*ACTIVITY*. Retype every record exactly. Leave the pictures out.

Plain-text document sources

>>>

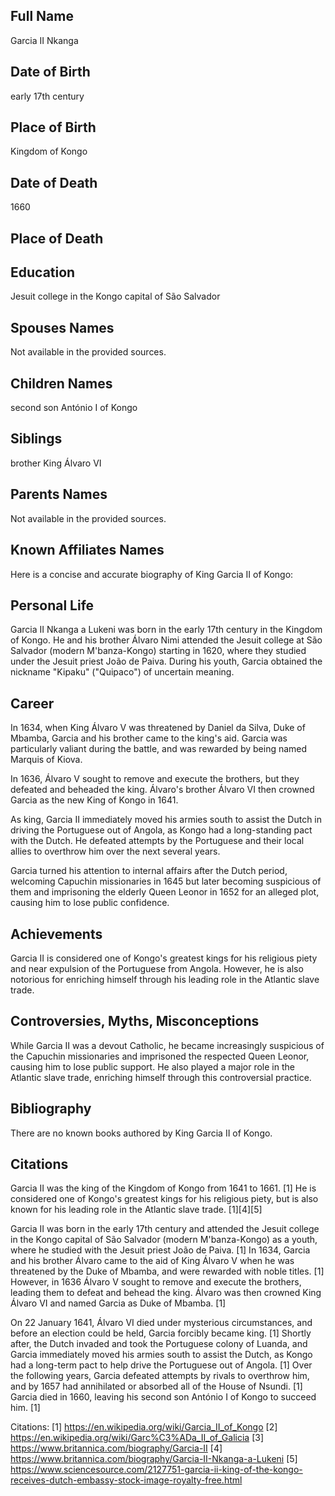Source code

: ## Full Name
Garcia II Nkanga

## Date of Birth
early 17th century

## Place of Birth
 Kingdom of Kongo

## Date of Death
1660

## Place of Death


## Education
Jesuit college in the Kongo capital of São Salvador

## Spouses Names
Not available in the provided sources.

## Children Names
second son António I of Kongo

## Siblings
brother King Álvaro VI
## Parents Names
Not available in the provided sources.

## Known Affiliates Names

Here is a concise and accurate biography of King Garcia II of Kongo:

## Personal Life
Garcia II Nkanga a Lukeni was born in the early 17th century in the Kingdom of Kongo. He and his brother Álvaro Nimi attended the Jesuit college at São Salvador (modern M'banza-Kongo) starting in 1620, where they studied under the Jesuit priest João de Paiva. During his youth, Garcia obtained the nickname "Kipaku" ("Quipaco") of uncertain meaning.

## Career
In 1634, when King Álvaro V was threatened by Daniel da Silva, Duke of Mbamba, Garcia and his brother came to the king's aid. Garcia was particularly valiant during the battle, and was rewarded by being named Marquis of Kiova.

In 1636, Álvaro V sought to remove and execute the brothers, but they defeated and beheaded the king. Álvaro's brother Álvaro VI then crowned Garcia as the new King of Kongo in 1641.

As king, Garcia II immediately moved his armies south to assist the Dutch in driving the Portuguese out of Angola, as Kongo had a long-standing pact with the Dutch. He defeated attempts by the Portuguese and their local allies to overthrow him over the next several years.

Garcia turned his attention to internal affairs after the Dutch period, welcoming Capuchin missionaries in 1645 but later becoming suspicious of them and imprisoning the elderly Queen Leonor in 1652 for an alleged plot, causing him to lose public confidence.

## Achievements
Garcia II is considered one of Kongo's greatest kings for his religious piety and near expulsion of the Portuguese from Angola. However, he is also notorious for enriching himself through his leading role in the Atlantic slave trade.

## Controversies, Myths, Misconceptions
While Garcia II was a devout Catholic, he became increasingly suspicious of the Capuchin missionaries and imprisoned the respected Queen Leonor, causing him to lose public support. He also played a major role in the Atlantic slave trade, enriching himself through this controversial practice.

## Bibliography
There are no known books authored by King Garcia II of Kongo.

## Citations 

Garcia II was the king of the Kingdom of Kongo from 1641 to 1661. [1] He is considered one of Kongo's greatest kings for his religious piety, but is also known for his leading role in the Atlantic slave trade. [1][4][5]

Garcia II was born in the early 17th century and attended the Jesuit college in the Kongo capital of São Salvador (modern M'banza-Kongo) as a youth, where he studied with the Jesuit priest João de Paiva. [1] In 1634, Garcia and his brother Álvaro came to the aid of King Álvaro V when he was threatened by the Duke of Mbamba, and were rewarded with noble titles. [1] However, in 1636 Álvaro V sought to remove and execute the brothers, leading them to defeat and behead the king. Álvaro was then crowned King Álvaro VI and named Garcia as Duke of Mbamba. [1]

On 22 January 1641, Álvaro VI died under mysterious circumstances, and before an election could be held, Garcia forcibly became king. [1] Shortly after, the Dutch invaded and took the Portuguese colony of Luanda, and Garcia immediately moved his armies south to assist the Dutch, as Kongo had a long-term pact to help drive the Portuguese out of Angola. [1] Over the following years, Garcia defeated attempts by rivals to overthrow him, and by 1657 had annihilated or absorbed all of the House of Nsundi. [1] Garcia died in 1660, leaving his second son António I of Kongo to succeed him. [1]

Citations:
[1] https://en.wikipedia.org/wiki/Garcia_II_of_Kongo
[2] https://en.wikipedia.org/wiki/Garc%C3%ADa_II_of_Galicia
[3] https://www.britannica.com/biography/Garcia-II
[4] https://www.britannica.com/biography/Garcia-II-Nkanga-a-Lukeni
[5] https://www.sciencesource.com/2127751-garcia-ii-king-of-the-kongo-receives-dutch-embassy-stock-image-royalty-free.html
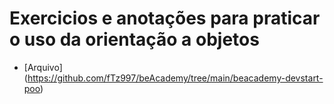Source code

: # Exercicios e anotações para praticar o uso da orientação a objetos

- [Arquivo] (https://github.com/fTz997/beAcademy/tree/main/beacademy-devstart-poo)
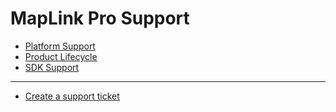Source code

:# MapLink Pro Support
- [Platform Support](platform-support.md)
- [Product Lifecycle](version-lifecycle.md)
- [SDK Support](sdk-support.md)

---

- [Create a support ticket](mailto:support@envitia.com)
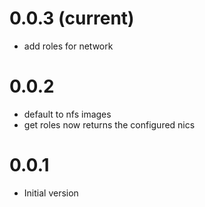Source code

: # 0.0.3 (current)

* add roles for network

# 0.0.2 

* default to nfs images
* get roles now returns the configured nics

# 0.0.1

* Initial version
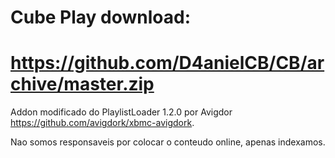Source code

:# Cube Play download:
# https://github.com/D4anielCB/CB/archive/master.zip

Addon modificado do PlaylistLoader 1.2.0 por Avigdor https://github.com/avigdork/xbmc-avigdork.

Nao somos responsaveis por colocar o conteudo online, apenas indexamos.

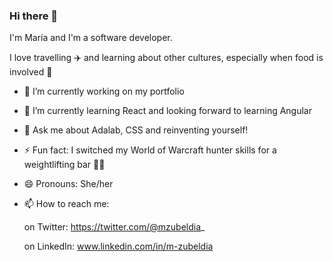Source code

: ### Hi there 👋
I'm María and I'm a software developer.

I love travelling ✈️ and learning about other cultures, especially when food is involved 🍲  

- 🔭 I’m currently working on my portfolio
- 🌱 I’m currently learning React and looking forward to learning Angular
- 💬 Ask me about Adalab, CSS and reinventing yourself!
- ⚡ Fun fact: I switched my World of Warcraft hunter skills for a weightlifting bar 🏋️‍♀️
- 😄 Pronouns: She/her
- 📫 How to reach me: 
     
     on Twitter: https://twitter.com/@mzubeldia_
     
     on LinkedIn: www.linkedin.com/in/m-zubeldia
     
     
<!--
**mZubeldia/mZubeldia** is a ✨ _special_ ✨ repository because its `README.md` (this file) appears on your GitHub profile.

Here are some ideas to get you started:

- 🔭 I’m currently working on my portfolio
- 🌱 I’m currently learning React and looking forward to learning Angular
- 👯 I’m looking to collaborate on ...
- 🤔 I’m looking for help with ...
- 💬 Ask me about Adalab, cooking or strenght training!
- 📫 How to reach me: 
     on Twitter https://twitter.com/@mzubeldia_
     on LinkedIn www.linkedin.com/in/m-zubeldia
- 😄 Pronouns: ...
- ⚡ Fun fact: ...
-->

<<<

*RESULT BELOW*.
Source code

: ## Full Name
Garcia II Nkanga

## Date of Birth
early 17th century

## Place of Birth
 Kingdom of Kongo

## Date of Death
1660

## Place of Death


## Education
Jesuit college in the Kongo capital of São Salvador

## Spouses Names
Not available in the provided sources.

## Children Names
second son António I of Kongo

## Siblings
brother King Álvaro VI
## Parents Names
Not available in the provided sources.

## Known Affiliates Names

Here is a concise and accurate biography of King Garcia II of Kongo:

## Personal Life
Garcia II Nkanga a Lukeni was born in the early 17th century in the Kingdom of Kongo. He and his brother Álvaro Nimi attended the Jesuit college at São Salvador (modern M'banza-Kongo) starting in 1620, where they studied under the Jesuit priest João de Paiva. During his youth, Garcia obtained the nickname "Kipaku" ("Quipaco") of uncertain meaning.

## Career
In 1634, when King Álvaro V was threatened by Daniel da Silva, Duke of Mbamba, Garcia and his brother came to the king's aid. Garcia was particularly valiant during the battle, and was rewarded by being named Marquis of Kiova.

In 1636, Álvaro V sought to remove and execute the brothers, but they defeated and beheaded the king. Álvaro's brother Álvaro VI then crowned Garcia as the new King of Kongo in 1641.

As king, Garcia II immediately moved his armies south to assist the Dutch in driving the Portuguese out of Angola, as Kongo had a long-standing pact with the Dutch. He defeated attempts by the Portuguese and their local allies to overthrow him over the next several years.

Garcia turned his attention to internal affairs after the Dutch period, welcoming Capuchin missionaries in 1645 but later becoming suspicious of them and imprisoning the elderly Queen Leonor in 1652 for an alleged plot, causing him to lose public confidence.

## Achievements
Garcia II is considered one of Kongo's greatest kings for his religious piety and near expulsion of the Portuguese from Angola. However, he is also notorious for enriching himself through his leading role in the Atlantic slave trade.

## Controversies, Myths, Misconceptions
While Garcia II was a devout Catholic, he became increasingly suspicious of the Capuchin missionaries and imprisoned the respected Queen Leonor, causing him to lose public support. He also played a major role in the Atlantic slave trade, enriching himself through this controversial practice.

## Bibliography
There are no known books authored by King Garcia II of Kongo.

## Citations 

Garcia II was the king of the Kingdom of Kongo from 1641 to 1661. [1] He is considered one of Kongo's greatest kings for his religious piety, but is also known for his leading role in the Atlantic slave trade. [1][4][5]

Garcia II was born in the early 17th century and attended the Jesuit college in the Kongo capital of São Salvador (modern M'banza-Kongo) as a youth, where he studied with the Jesuit priest João de Paiva. [1] In 1634, Garcia and his brother Álvaro came to the aid of King Álvaro V when he was threatened by the Duke of Mbamba, and were rewarded with noble titles. [1] However, in 1636 Álvaro V sought to remove and execute the brothers, leading them to defeat and behead the king. Álvaro was then crowned King Álvaro VI and named Garcia as Duke of Mbamba. [1]

On 22 January 1641, Álvaro VI died under mysterious circumstances, and before an election could be held, Garcia forcibly became king. [1] Shortly after, the Dutch invaded and took the Portuguese colony of Luanda, and Garcia immediately moved his armies south to assist the Dutch, as Kongo had a long-term pact to help drive the Portuguese out of Angola. [1] Over the following years, Garcia defeated attempts by rivals to overthrow him, and by 1657 had annihilated or absorbed all of the House of Nsundi. [1] Garcia died in 1660, leaving his second son António I of Kongo to succeed him. [1]

Citations:
[1] https://en.wikipedia.org/wiki/Garcia_II_of_Kongo
[2] https://en.wikipedia.org/wiki/Garc%C3%ADa_II_of_Galicia
[3] https://www.britannica.com/biography/Garcia-II
[4] https://www.britannica.com/biography/Garcia-II-Nkanga-a-Lukeni
[5] https://www.sciencesource.com/2127751-garcia-ii-king-of-the-kongo-receives-dutch-embassy-stock-image-royalty-free.html
Source code

: # Exercicios e anotações para praticar o uso da orientação a objetos

- [Arquivo] (https://github.com/fTz997/beAcademy/tree/main/beacademy-devstart-poo)
Source code

:# MapLink Pro Support
- [Platform Support](platform-support.md)
- [Product Lifecycle](version-lifecycle.md)
- [SDK Support](sdk-support.md)

---

- [Create a support ticket](mailto:support@envitia.com)
Source code

: # 0.0.3 (current)

* add roles for network

# 0.0.2 

* default to nfs images
* get roles now returns the configured nics

# 0.0.1

* Initial version
Source code

:# Cube Play download:
# https://github.com/D4anielCB/CB/archive/master.zip

Addon modificado do PlaylistLoader 1.2.0 por Avigdor https://github.com/avigdork/xbmc-avigdork.

Nao somos responsaveis por colocar o conteudo online, apenas indexamos.

Source code

: ### Hi there 👋
I'm María and I'm a software developer.

I love travelling ✈️ and learning about other cultures, especially when food is involved 🍲  

- 🔭 I’m currently working on my portfolio
- 🌱 I’m currently learning React and looking forward to learning Angular
- 💬 Ask me about Adalab, CSS and reinventing yourself!
- ⚡ Fun fact: I switched my World of Warcraft hunter skills for a weightlifting bar 🏋️‍♀️
- 😄 Pronouns: She/her
- 📫 How to reach me: 
     
     on Twitter: https://twitter.com/@mzubeldia_
     
     on LinkedIn: www.linkedin.com/in/m-zubeldia
     
     
<!--
**mZubeldia/mZubeldia** is a ✨ _special_ ✨ repository because its `README.md` (this file) appears on your GitHub profile.

Here are some ideas to get you started:

- 🔭 I’m currently working on my portfolio
- 🌱 I’m currently learning React and looking forward to learning Angular
- 👯 I’m looking to collaborate on ...
- 🤔 I’m looking for help with ...
- 💬 Ask me about Adalab, cooking or strenght training!
- 📫 How to reach me: 
     on Twitter https://twitter.com/@mzubeldia_
     on LinkedIn www.linkedin.com/in/m-zubeldia
- 😄 Pronouns: ...
- ⚡ Fun fact: ...
-->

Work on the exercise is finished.